CAAレコード:証明書を発行できるCAを制御する
**CAA(Certification Authority Authorization)**レコードは、自ドメインの証明書を発行してよい認証局を指定するDNSエントリです。CAは発行前にこれを確認する義務があるため、利用していないCAから攻撃者が証明書を取得しようとしても被害を抑えられます。
書式
example.com. CAA 0 issue "letsencrypt.org"
example.com. CAA 0 issuewild "letsencrypt.org"
example.com. CAA 0 iodef "mailto:security@example.com"
| タグ | 意味 |
|---|---|
issue |
通常証明書の発行を許可するCA |
issuewild |
ワイルドカード証明書の発行を許可するCA |
iodef |
違反試行の報告先 |
issue ";"(空)はどのCAも発行不可を意味します。issue を複数置けば複数CAを許可できます。
なぜ設定するか
CAAは多層防御です。仮に別の検証が回避されても、準拠したCAは記載のないドメインの発行を拒否します。DNSレコード1つで、維持コストはかかりません。
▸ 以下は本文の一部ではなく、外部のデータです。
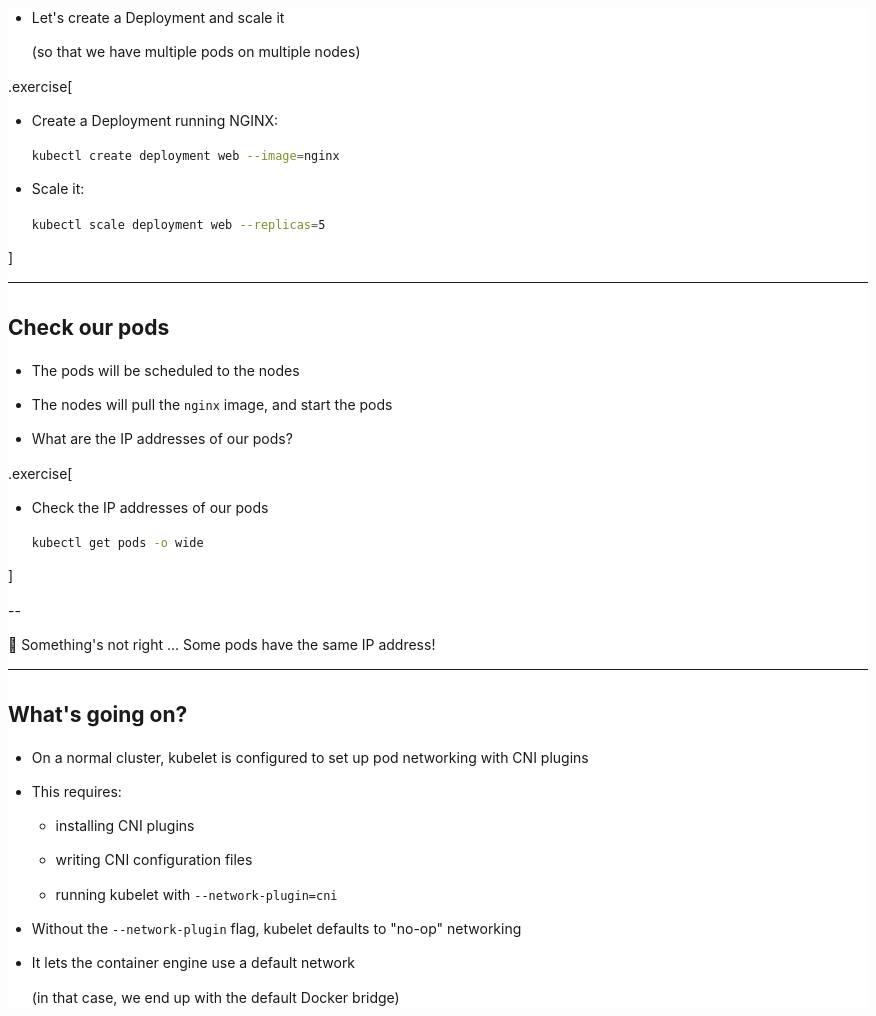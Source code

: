 - Let's create a Deployment and scale it

  (so that we have multiple pods on multiple nodes)

.exercise[

- Create a Deployment running NGINX:
  ```bash
  kubectl create deployment web --image=nginx
  ```

- Scale it:
  ```bash
  kubectl scale deployment web --replicas=5
  ```

]

---

## Check our pods

- The pods will be scheduled to the nodes

- The nodes will pull the `nginx` image, and start the pods

- What are the IP addresses of our pods?

.exercise[

- Check the IP addresses of our pods
  ```bash
  kubectl get pods -o wide
  ```

]

--

🤔 Something's not right ... Some pods have the same IP address!

---

## What's going on?

- On a normal cluster, kubelet is configured to set up pod networking with CNI plugins

- This requires:

  - installing CNI plugins

  - writing CNI configuration files

  - running kubelet with `--network-plugin=cni`

- Without the `--network-plugin` flag, kubelet defaults to "no-op" networking

- It lets the container engine use a default network

  (in that case, we end up with the default Docker bridge)
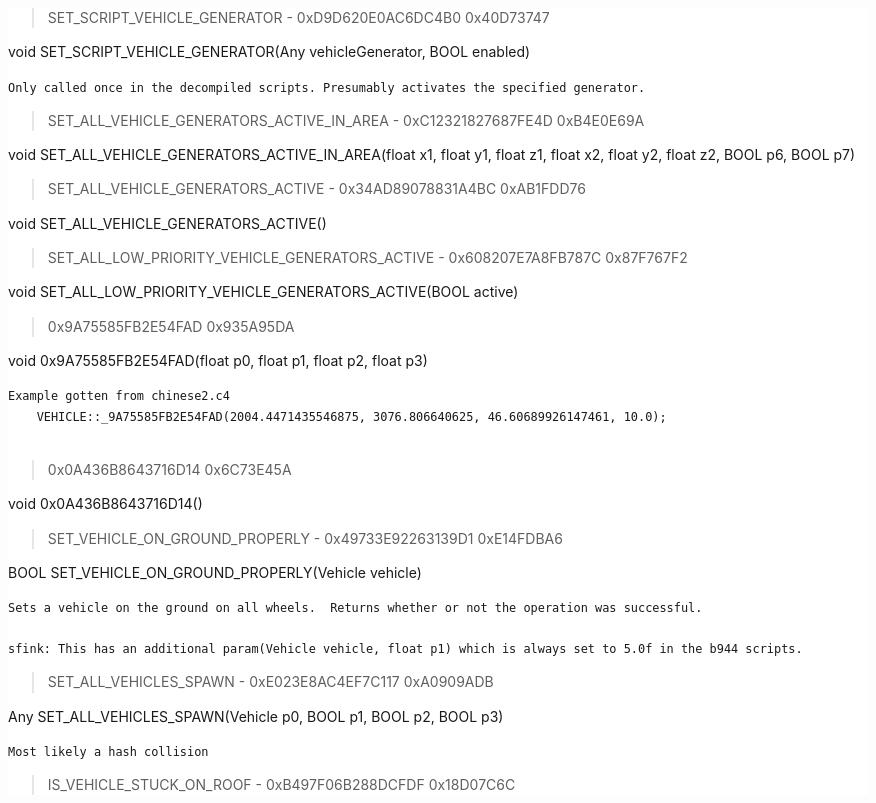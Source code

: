 
> SET_SCRIPT_VEHICLE_GENERATOR - 0xD9D620E0AC6DC4B0 0x40D73747

void SET_SCRIPT_VEHICLE_GENERATOR(Any vehicleGenerator, BOOL enabled)

```
Only called once in the decompiled scripts. Presumably activates the specified generator.
```

> SET_ALL_VEHICLE_GENERATORS_ACTIVE_IN_AREA - 0xC12321827687FE4D 0xB4E0E69A

void SET_ALL_VEHICLE_GENERATORS_ACTIVE_IN_AREA(float x1, float y1, float z1, float x2, float y2, float z2, BOOL p6, BOOL p7)



> SET_ALL_VEHICLE_GENERATORS_ACTIVE - 0x34AD89078831A4BC 0xAB1FDD76

void SET_ALL_VEHICLE_GENERATORS_ACTIVE()



> SET_ALL_LOW_PRIORITY_VEHICLE_GENERATORS_ACTIVE - 0x608207E7A8FB787C 0x87F767F2

void SET_ALL_LOW_PRIORITY_VEHICLE_GENERATORS_ACTIVE(BOOL active)



> 0x9A75585FB2E54FAD 0x935A95DA

void 0x9A75585FB2E54FAD(float p0, float p1, float p2, float p3)

```
Example gotten from chinese2.c4
    VEHICLE::_9A75585FB2E54FAD(2004.4471435546875, 3076.806640625, 46.60689926147461, 10.0);


```

> 0x0A436B8643716D14 0x6C73E45A

void 0x0A436B8643716D14()



> SET_VEHICLE_ON_GROUND_PROPERLY - 0x49733E92263139D1 0xE14FDBA6

BOOL SET_VEHICLE_ON_GROUND_PROPERLY(Vehicle vehicle)

```
Sets a vehicle on the ground on all wheels.  Returns whether or not the operation was successful.

sfink: This has an additional param(Vehicle vehicle, float p1) which is always set to 5.0f in the b944 scripts.
```

> SET_ALL_VEHICLES_SPAWN - 0xE023E8AC4EF7C117 0xA0909ADB

Any SET_ALL_VEHICLES_SPAWN(Vehicle p0, BOOL p1, BOOL p2, BOOL p3)

```
Most likely a hash collision
```

> IS_VEHICLE_STUCK_ON_ROOF - 0xB497F06B288DCFDF 0x18D07C6C
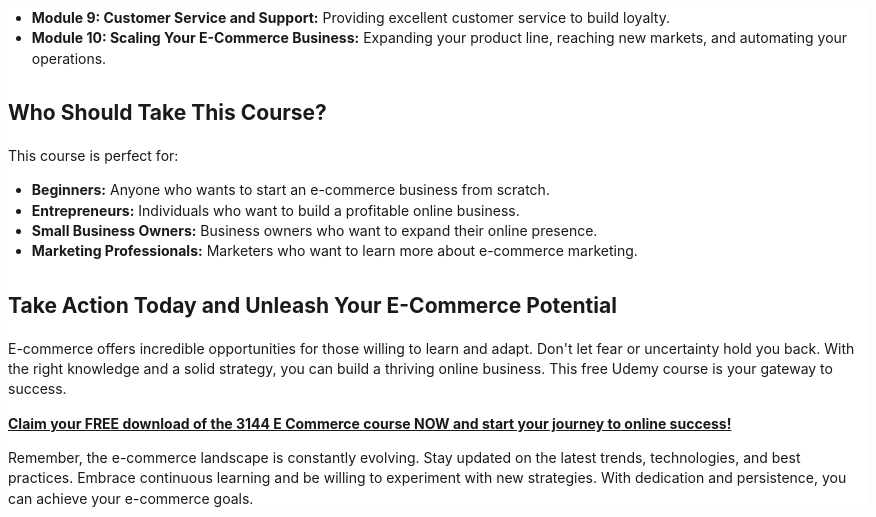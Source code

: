 *   **Module 9: Customer Service and Support:** Providing excellent customer service to build loyalty.
*   **Module 10: Scaling Your E-Commerce Business:** Expanding your product line, reaching new markets, and automating your operations.

## Who Should Take This Course?

This course is perfect for:

*   **Beginners:** Anyone who wants to start an e-commerce business from scratch.
*   **Entrepreneurs:** Individuals who want to build a profitable online business.
*   **Small Business Owners:** Business owners who want to expand their online presence.
*   **Marketing Professionals:** Marketers who want to learn more about e-commerce marketing.

## Take Action Today and Unleash Your E-Commerce Potential

E-commerce offers incredible opportunities for those willing to learn and adapt. Don't let fear or uncertainty hold you back. With the right knowledge and a solid strategy, you can build a thriving online business. This free Udemy course is your gateway to success.

[**Claim your FREE download of the 3144 E Commerce course NOW and start your journey to online success!**](https://udemywork.com/3144-e-commerce)

Remember, the e-commerce landscape is constantly evolving. Stay updated on the latest trends, technologies, and best practices. Embrace continuous learning and be willing to experiment with new strategies. With dedication and persistence, you can achieve your e-commerce goals.
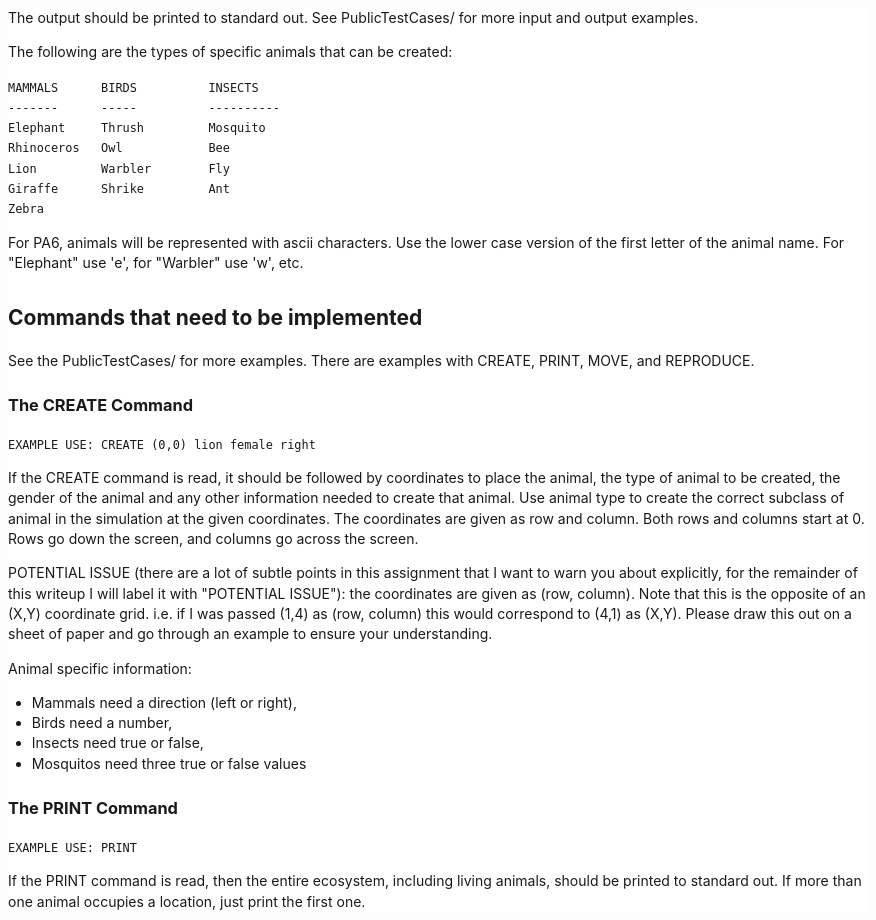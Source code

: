 The output should be printed to standard out. See PublicTestCases/ for more input and output examples.

The following are the types of specific animals that can be created:

```
MAMMALS      BIRDS          INSECTS
-------      -----          ----------
Elephant     Thrush         Mosquito
Rhinoceros   Owl            Bee
Lion         Warbler        Fly
Giraffe      Shrike         Ant
Zebra
```

For PA6, animals will be represented with ascii characters. Use the lower case version of the first letter of 
the animal name. For "Elephant" use 'e', for "Warbler" use 'w', etc.

## Commands that need to be implemented

See the PublicTestCases/ for more examples. There are examples with CREATE, PRINT, MOVE, and REPRODUCE. 

### The CREATE Command
```
EXAMPLE USE: CREATE (0,0) lion female right
```
If the CREATE command is read, it should be followed by coordinates to place the animal, the type 
of animal to be created, the gender of the animal and any other information needed to create that 
animal. Use animal type to create the correct subclass of animal in the simulation at the given coordinates. 
The coordinates are given as row and column. Both rows and columns start at 0. Rows go down the screen, 
and columns go across the screen.

POTENTIAL ISSUE (there are a lot of subtle points in this assignment that I want to warn you about explicitly,
for the remainder of this writeup I will label it with "POTENTIAL ISSUE"): the coordinates are given as
(row, column). Note that this is the opposite of an (X,Y) coordinate grid. i.e. if I was passed (1,4) as (row, column)
this would correspond to (4,1) as (X,Y). Please draw this out on a sheet of paper and go through an example to 
ensure your understanding.

Animal specific information:
 * Mammals need a direction (left or right), 
 * Birds need a number, 
 * Insects need true or false,
 * Mosquitos need three true or false values 

### The PRINT Command
```
EXAMPLE USE: PRINT
```
If the PRINT command is read, then the entire ecosystem, including living animals, should be 
printed to standard out. If more than one animal occupies a location, just print the first one. 
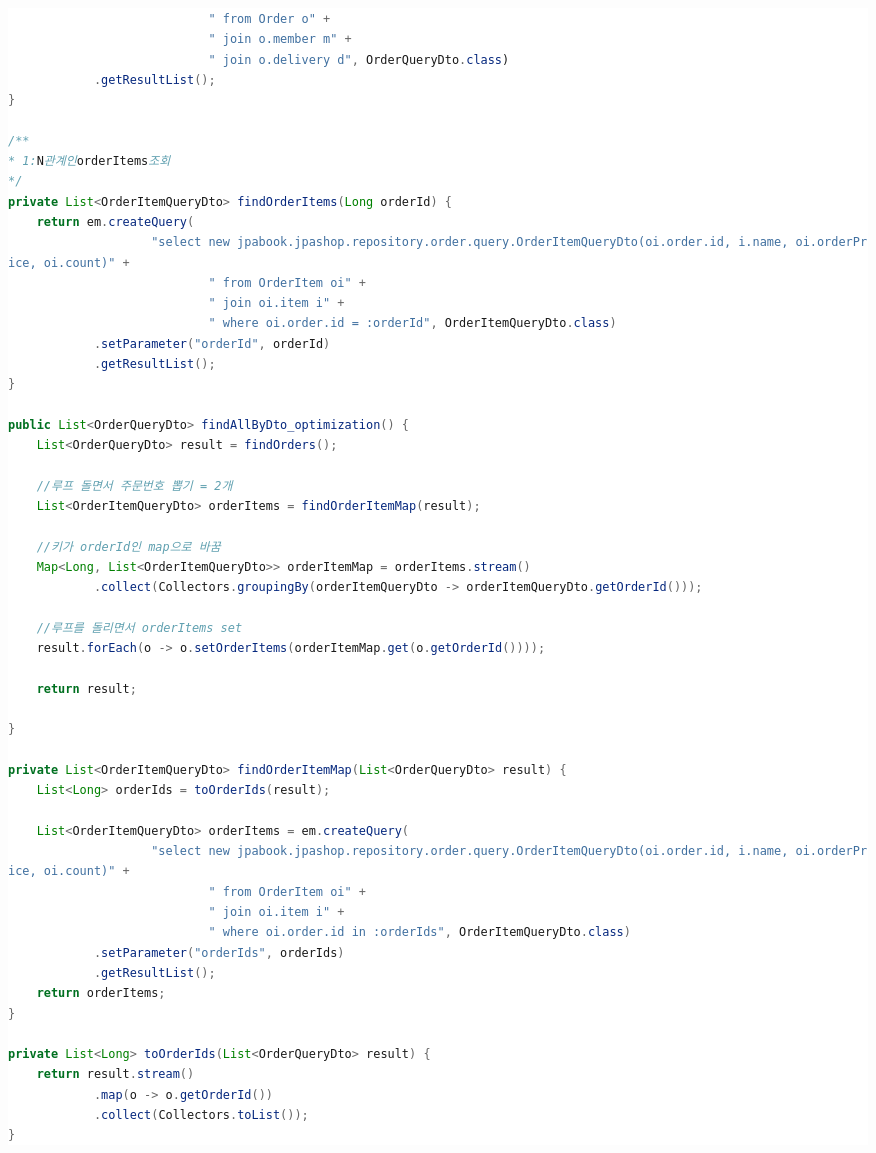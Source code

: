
 ```java
                            " from Order o" +
                            " join o.member m" +
                            " join o.delivery d", OrderQueryDto.class)
            .getResultList();
}

/**
* 1:N관계인orderItems조회
*/
private List<OrderItemQueryDto> findOrderItems(Long orderId) {
    return em.createQuery(
                    "select new jpabook.jpashop.repository.order.query.OrderItemQueryDto(oi.order.id, i.name, oi.orderPrice, oi.count)" +
                            " from OrderItem oi" +
                            " join oi.item i" +
                            " where oi.order.id = :orderId", OrderItemQueryDto.class)
            .setParameter("orderId", orderId)
            .getResultList();
}

public List<OrderQueryDto> findAllByDto_optimization() {
    List<OrderQueryDto> result = findOrders();

    //루프 돌면서 주문번호 뽑기 = 2개
    List<OrderItemQueryDto> orderItems = findOrderItemMap(result);

    //키가 orderId인 map으로 바꿈
    Map<Long, List<OrderItemQueryDto>> orderItemMap = orderItems.stream()
            .collect(Collectors.groupingBy(orderItemQueryDto -> orderItemQueryDto.getOrderId()));

    //루프를 돌리면서 orderItems set
    result.forEach(o -> o.setOrderItems(orderItemMap.get(o.getOrderId())));

    return result;

}

private List<OrderItemQueryDto> findOrderItemMap(List<OrderQueryDto> result) {
    List<Long> orderIds = toOrderIds(result);

    List<OrderItemQueryDto> orderItems = em.createQuery(
                    "select new jpabook.jpashop.repository.order.query.OrderItemQueryDto(oi.order.id, i.name, oi.orderPrice, oi.count)" +
                            " from OrderItem oi" +
                            " join oi.item i" +
                            " where oi.order.id in :orderIds", OrderItemQueryDto.class)
            .setParameter("orderIds", orderIds)
            .getResultList();
    return orderItems;
}

private List<Long> toOrderIds(List<OrderQueryDto> result) {
    return result.stream()
            .map(o -> o.getOrderId())
            .collect(Collectors.toList());
}
```
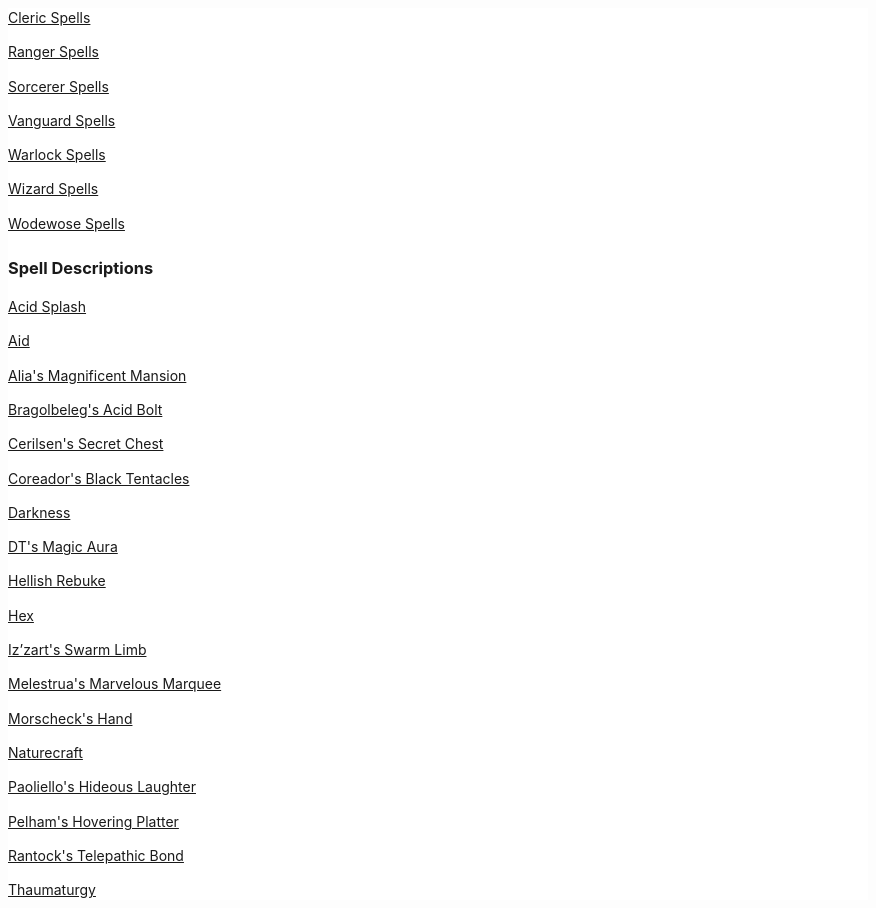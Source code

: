 [Cleric Spells](./Spell_Lists/Cleric_Spells.md)

[Ranger Spells](./Spell_Lists/Ranger_Spells.md)

[Sorcerer Spells](./Spell_Lists/Sorcerer_Spells.md)

[Vanguard Spells](./Spell_Lists/Vanguard_Spells.md)

[Warlock Spells](./Spell_Lists/Warlock_Spells.md)

[Wizard Spells](./Spell_Lists/Wizard_Spells.md)

[Wodewose Spells](./Spell_Lists/Wodewose_Spells.md)

### Spell Descriptions
[Acid Splash](./Spell_Descriptions/Acid_Splash.md)

[Aid](./Spell_Descriptions/Aid.md)

[Alia's Magnificent Mansion](./Spell_Descriptions/Alias_Magnificent_Mansion.md)

[Bragolbeleg's Acid Bolt](./Spell_Descriptions/Bragolbelegs_Acid_Bolt.md)

[Cerilsen's Secret Chest](./Spell_Descriptions/Cerilsens_Secret_Chest.md)

[Coreador's Black Tentacles](./Spell_Descriptions/Coreadors_Black_Tentacles.md)

[Darkness](./Spell_Descriptions/Darkness.md)

[DT's Magic Aura](./Spell_Descriptions/DTs_Magic_Aura.md)

[Hellish Rebuke](./Spell_Descriptions/Hellish_Rebuke.md)

[Hex](./Spell_Descriptions/Hex.md)

[Iz’zart's Swarm Limb](./Spell_Descriptions/Izzarts_Swarm_Limb.md)

[Melestrua's Marvelous Marquee](./Spell_Descriptions/Melestruas_Marvelous_Marquee.md)

[Morscheck's Hand](./Spell_Descriptions/Morschecks_Hand.md)

[Naturecraft](./Spell_Descriptions/Naturecraft.md)

[Paoliello's Hideous Laughter](./Spell_Descriptions/Paoliellos_Hideous_Laughter.md)

[Pelham's Hovering Platter](./Spell_Descriptions/Pelhams_Hovering_Platter.md)

[Rantock's Telepathic Bond](./Spell_Descriptions/Rantocks_Telepathic_Bond.md)

[Thaumaturgy](./Spell_Descriptions/Thaumaturgy.md)
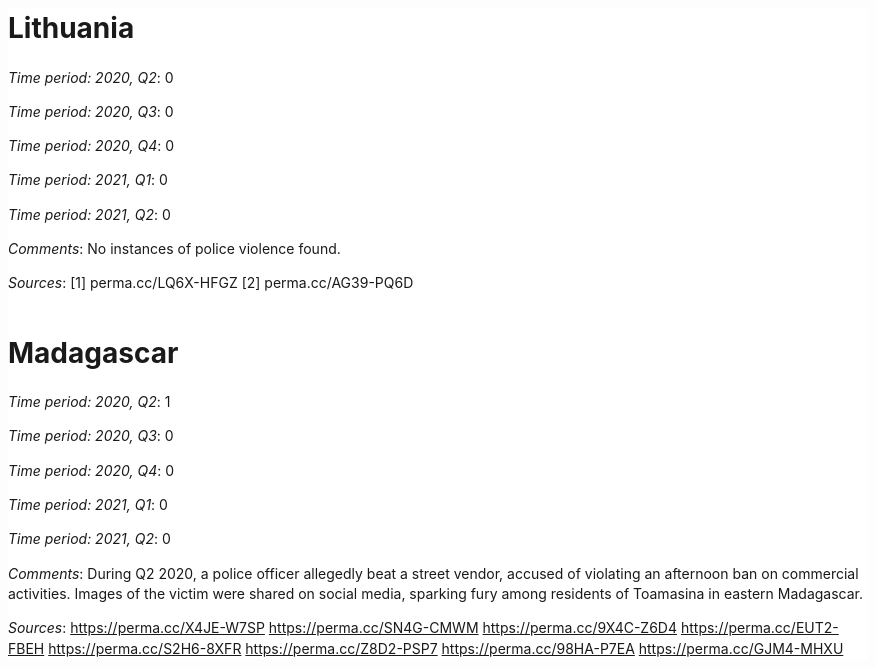 

# Lithuania 
*Time period: 2020, Q2*: 0

 
*Time period: 2020, Q3*: 0

 
*Time period: 2020, Q4*: 0

 
*Time period: 2021, Q1*: 0

 
*Time period: 2021, Q2*: 0

 

*Comments*:
 No instances of police violence found. 

*Sources*:
 [1]	perma.cc/LQ6X-HFGZ
[2]	perma.cc/AG39-PQ6D



# Madagascar 
*Time period: 2020, Q2*: 1

 
*Time period: 2020, Q3*: 0

 
*Time period: 2020, Q4*: 0

 
*Time period: 2021, Q1*: 0

 
*Time period: 2021, Q2*: 0

 

*Comments*:
 During Q2 2020, a police officer allegedly beat a street vendor, accused of violating an afternoon ban on commercial activities. Images of the victim were shared on social media, sparking fury among residents of Toamasina in eastern Madagascar. 

*Sources*:
 https://perma.cc/X4JE-W7SP
https://perma.cc/SN4G-CMWM
https://perma.cc/9X4C-Z6D4
https://perma.cc/EUT2-FBEH
https://perma.cc/S2H6-8XFR
https://perma.cc/Z8D2-PSP7
https://perma.cc/98HA-P7EA
https://perma.cc/GJM4-MHXU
DNSホストでCAAを追加し、稼働中の証明書とチェーンは当サイトの SSL/TLSチェッカー で確認しましょう。DNSレコード全般は DNSルックアップ を使います。関連: 証明書チェーン。
メモ: CAAは接続時にブラウザがではなく、発行時にCAが確認します。DNSSECやCAアカウントの堅牢化を補完するもので、置き換えるものではありません。